> **WHAT THIS TASK INVOLVES**: What lines in the data below mention the string "Memory"? Copy them out.

[[ INPUT DATA open ]]

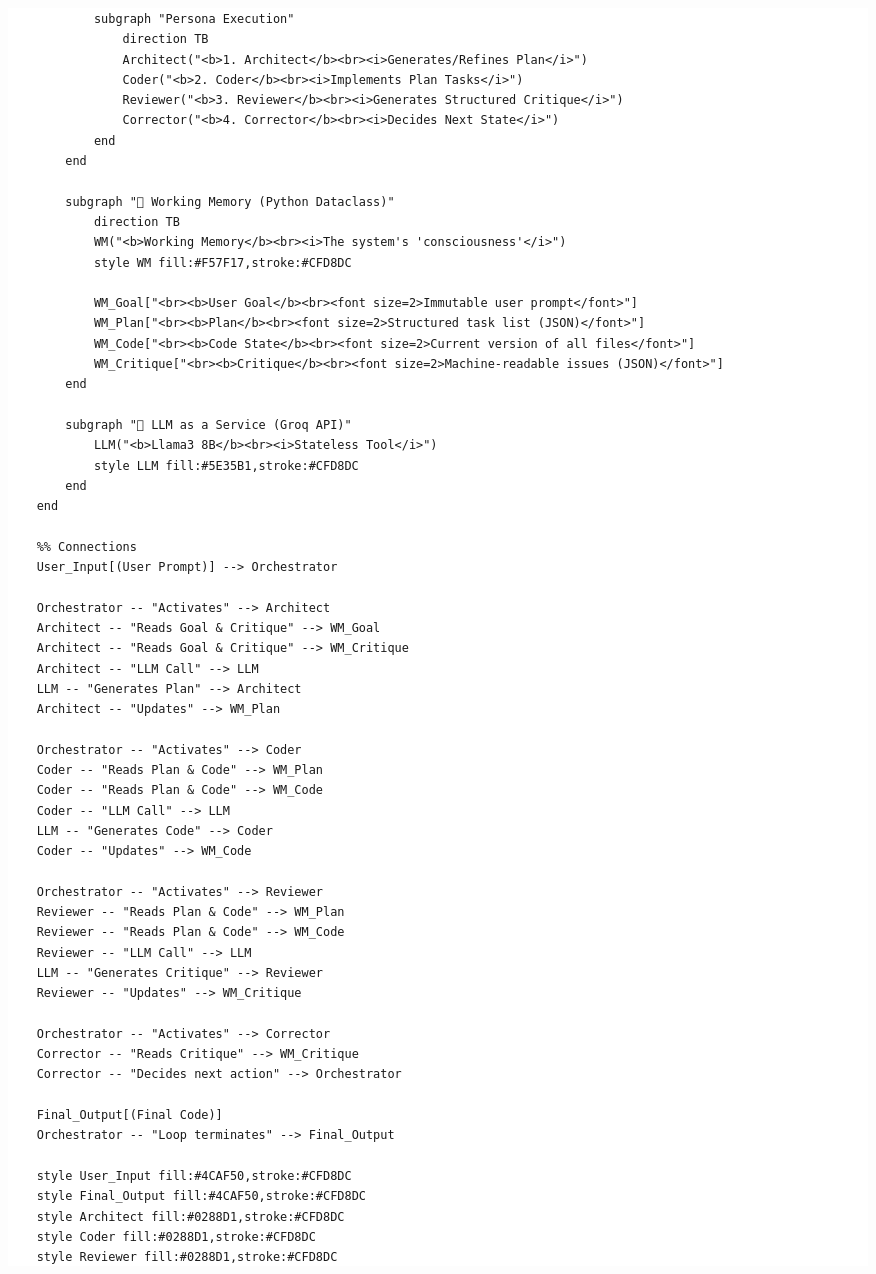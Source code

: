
```mermaid
            subgraph "Persona Execution"
                direction TB
                Architect("<b>1. Architect</b><br><i>Generates/Refines Plan</i>")
                Coder("<b>2. Coder</b><br><i>Implements Plan Tasks</i>")
                Reviewer("<b>3. Reviewer</b><br><i>Generates Structured Critique</i>")
                Corrector("<b>4. Corrector</b><br><i>Decides Next State</i>")
            end
        end

        subgraph "💾 Working Memory (Python Dataclass)"
            direction TB
            WM("<b>Working Memory</b><br><i>The system's 'consciousness'</i>")
            style WM fill:#F57F17,stroke:#CFD8DC

            WM_Goal["<br><b>User Goal</b><br><font size=2>Immutable user prompt</font>"]
            WM_Plan["<br><b>Plan</b><br><font size=2>Structured task list (JSON)</font>"]
            WM_Code["<br><b>Code State</b><br><font size=2>Current version of all files</font>"]
            WM_Critique["<br><b>Critique</b><br><font size=2>Machine-readable issues (JSON)</font>"]
        end

        subgraph "🤖 LLM as a Service (Groq API)"
            LLM("<b>Llama3 8B</b><br><i>Stateless Tool</i>")
            style LLM fill:#5E35B1,stroke:#CFD8DC
        end
    end

    %% Connections
    User_Input[(User Prompt)] --> Orchestrator

    Orchestrator -- "Activates" --> Architect
    Architect -- "Reads Goal & Critique" --> WM_Goal
    Architect -- "Reads Goal & Critique" --> WM_Critique
    Architect -- "LLM Call" --> LLM
    LLM -- "Generates Plan" --> Architect
    Architect -- "Updates" --> WM_Plan

    Orchestrator -- "Activates" --> Coder
    Coder -- "Reads Plan & Code" --> WM_Plan
    Coder -- "Reads Plan & Code" --> WM_Code
    Coder -- "LLM Call" --> LLM
    LLM -- "Generates Code" --> Coder
    Coder -- "Updates" --> WM_Code

    Orchestrator -- "Activates" --> Reviewer
    Reviewer -- "Reads Plan & Code" --> WM_Plan
    Reviewer -- "Reads Plan & Code" --> WM_Code
    Reviewer -- "LLM Call" --> LLM
    LLM -- "Generates Critique" --> Reviewer
    Reviewer -- "Updates" --> WM_Critique

    Orchestrator -- "Activates" --> Corrector
    Corrector -- "Reads Critique" --> WM_Critique
    Corrector -- "Decides next action" --> Orchestrator

    Final_Output[(Final Code)]
    Orchestrator -- "Loop terminates" --> Final_Output

    style User_Input fill:#4CAF50,stroke:#CFD8DC
    style Final_Output fill:#4CAF50,stroke:#CFD8DC
    style Architect fill:#0288D1,stroke:#CFD8DC
    style Coder fill:#0288D1,stroke:#CFD8DC
    style Reviewer fill:#0288D1,stroke:#CFD8DC
```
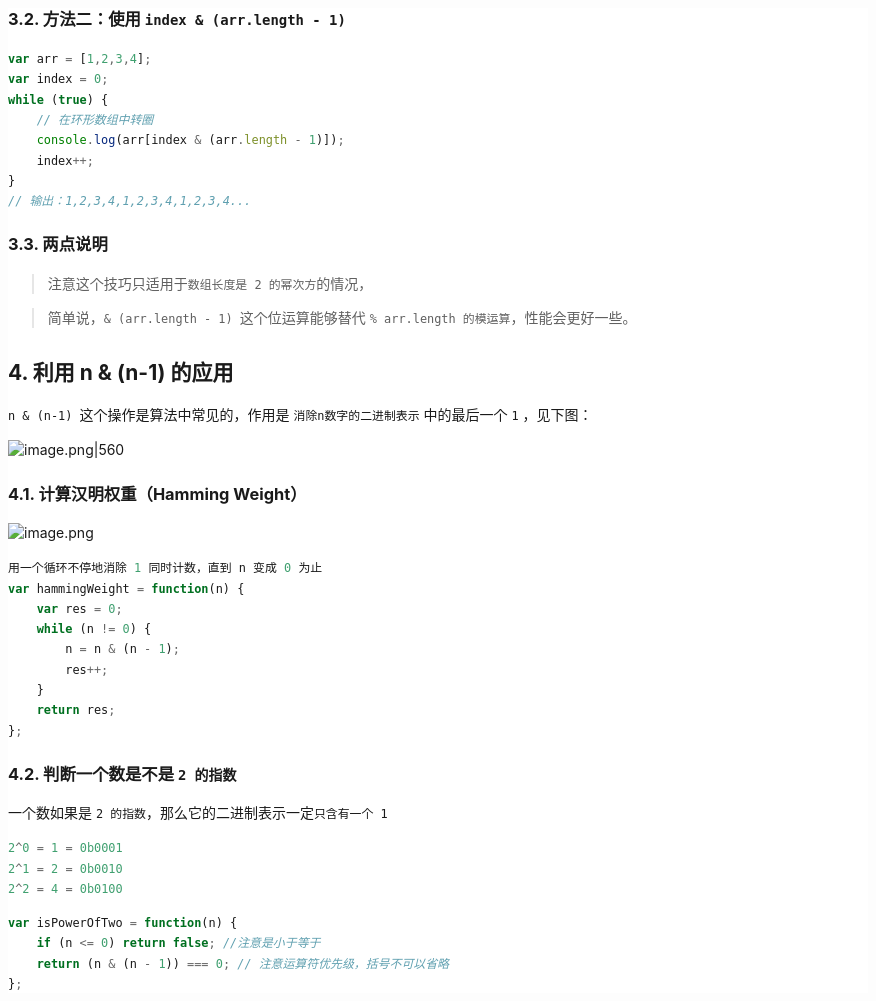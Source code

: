 ### 3.2. 方法二：使用 `index & (arr.length - 1)`

```javascript
var arr = [1,2,3,4];
var index = 0;
while (true) {
    // 在环形数组中转圈
    console.log(arr[index & (arr.length - 1)]);
    index++;
}
// 输出：1,2,3,4,1,2,3,4,1,2,3,4...
```

### 3.3. 两点说明

> 注意这个技巧只适用于`数组长度是 2 的幂次方`的情况，

> 简单说，`& (arr.length - 1) `这个位运算能够替代 `% arr.length 的模运算`，性能会更好一些。

## 4. 利用 n & (n-1) 的应用

`n & (n-1) `这个操作是算法中常见的，作用是 `消除n数字的二进制表示` 中的最后一个 `1` ，见下图：

![image.png|560](https://832-1310531898.cos.ap-beijing.myqcloud.com/9e3ec3f2938022fe5b554440d3219676.png)

### 4.1. 计算汉明权重（Hamming Weight）

![image.png](https://832-1310531898.cos.ap-beijing.myqcloud.com/352470d4bb4ef69b30dcceb86e93b758.png)

```javascript
用一个循环不停地消除 1 同时计数，直到 n 变成 0 为止
var hammingWeight = function(n) {
    var res = 0;
    while (n != 0) { 
        n = n & (n - 1); 
        res++;
    }
    return res;
};
```

### 4.2. 判断一个数是不是 `2 的指数`

一个数如果是 `2 的指数`，那么它的二进制表示一定`只含有一个 1`

```java
2^0 = 1 = 0b0001
2^1 = 2 = 0b0010
2^2 = 4 = 0b0100
```

```javascript
var isPowerOfTwo = function(n) {
    if (n <= 0) return false; //注意是小于等于
    return (n & (n - 1)) === 0; // 注意运算符优先级，括号不可以省略
};
```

[[ INPUT DATA closed ]]

> **RESPONSE BELOW**:
        subgraph "💾 Working Memory (Python Dataclass)"
            WM("<b>Working Memory</b><br><i>The system's 'consciousness'</i>")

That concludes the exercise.